**YOUR INSTRUCTIONS:** Quote the entries that follow exactly, leaving none out.

**TASK MATERIAL:**
++++++++++++++++++++

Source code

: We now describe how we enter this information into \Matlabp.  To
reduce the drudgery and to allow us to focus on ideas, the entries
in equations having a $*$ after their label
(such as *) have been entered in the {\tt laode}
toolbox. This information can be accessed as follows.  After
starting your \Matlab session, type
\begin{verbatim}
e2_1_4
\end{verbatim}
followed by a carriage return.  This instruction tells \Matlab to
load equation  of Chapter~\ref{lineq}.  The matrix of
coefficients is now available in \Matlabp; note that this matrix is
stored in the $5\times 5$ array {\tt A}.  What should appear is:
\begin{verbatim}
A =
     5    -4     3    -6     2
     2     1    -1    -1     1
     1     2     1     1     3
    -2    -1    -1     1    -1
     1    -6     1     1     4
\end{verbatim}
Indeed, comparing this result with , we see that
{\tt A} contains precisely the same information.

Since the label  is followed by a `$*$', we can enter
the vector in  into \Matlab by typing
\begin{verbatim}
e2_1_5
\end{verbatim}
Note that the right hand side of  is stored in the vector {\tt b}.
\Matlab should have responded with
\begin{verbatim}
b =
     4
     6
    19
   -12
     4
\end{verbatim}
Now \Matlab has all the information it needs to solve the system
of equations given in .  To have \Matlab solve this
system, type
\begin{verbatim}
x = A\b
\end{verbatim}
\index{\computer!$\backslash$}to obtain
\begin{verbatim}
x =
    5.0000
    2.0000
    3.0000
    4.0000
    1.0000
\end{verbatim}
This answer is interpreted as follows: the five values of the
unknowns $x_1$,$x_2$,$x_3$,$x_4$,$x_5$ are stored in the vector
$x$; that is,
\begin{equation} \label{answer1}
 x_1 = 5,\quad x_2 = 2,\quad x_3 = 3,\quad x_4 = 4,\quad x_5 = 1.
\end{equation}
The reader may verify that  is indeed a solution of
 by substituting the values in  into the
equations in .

++++++++++++++++++++

**RESPONSE TO THIS EXERCISE:**
Source code

: We now describe how we enter this information into \Matlabp.  To
reduce the drudgery and to allow us to focus on ideas, the entries
in equations having a $*$ after their label
(such as *) have been entered in the {\tt laode}
toolbox. This information can be accessed as follows.  After
starting your \Matlab session, type
\begin{verbatim}
e2_1_4
\end{verbatim}
followed by a carriage return.  This instruction tells \Matlab to
load equation  of Chapter~\ref{lineq}.  The matrix of
coefficients is now available in \Matlabp; note that this matrix is
stored in the $5\times 5$ array {\tt A}.  What should appear is:
\begin{verbatim}
A =
     5    -4     3    -6     2
     2     1    -1    -1     1
     1     2     1     1     3
    -2    -1    -1     1    -1
     1    -6     1     1     4
\end{verbatim}
Indeed, comparing this result with , we see that
{\tt A} contains precisely the same information.

Since the label  is followed by a `$*$', we can enter
the vector in  into \Matlab by typing
\begin{verbatim}
e2_1_5
\end{verbatim}
Note that the right hand side of  is stored in the vector {\tt b}.
\Matlab should have responded with
\begin{verbatim}
b =
     4
     6
    19
   -12
     4
\end{verbatim}
Now \Matlab has all the information it needs to solve the system
of equations given in .  To have \Matlab solve this
system, type
\begin{verbatim}
x = A\b
\end{verbatim}
\index{\computer!$\backslash$}to obtain
\begin{verbatim}
x =
    5.0000
    2.0000
    3.0000
    4.0000
    1.0000
\end{verbatim}
This answer is interpreted as follows: the five values of the
unknowns $x_1$,$x_2$,$x_3$,$x_4$,$x_5$ are stored in the vector
$x$; that is,
\begin{equation} \label{answer1}
 x_1 = 5,\quad x_2 = 2,\quad x_3 = 3,\quad x_4 = 4,\quad x_5 = 1.
\end{equation}
The reader may verify that  is indeed a solution of
 by substituting the values in  into the
equations in .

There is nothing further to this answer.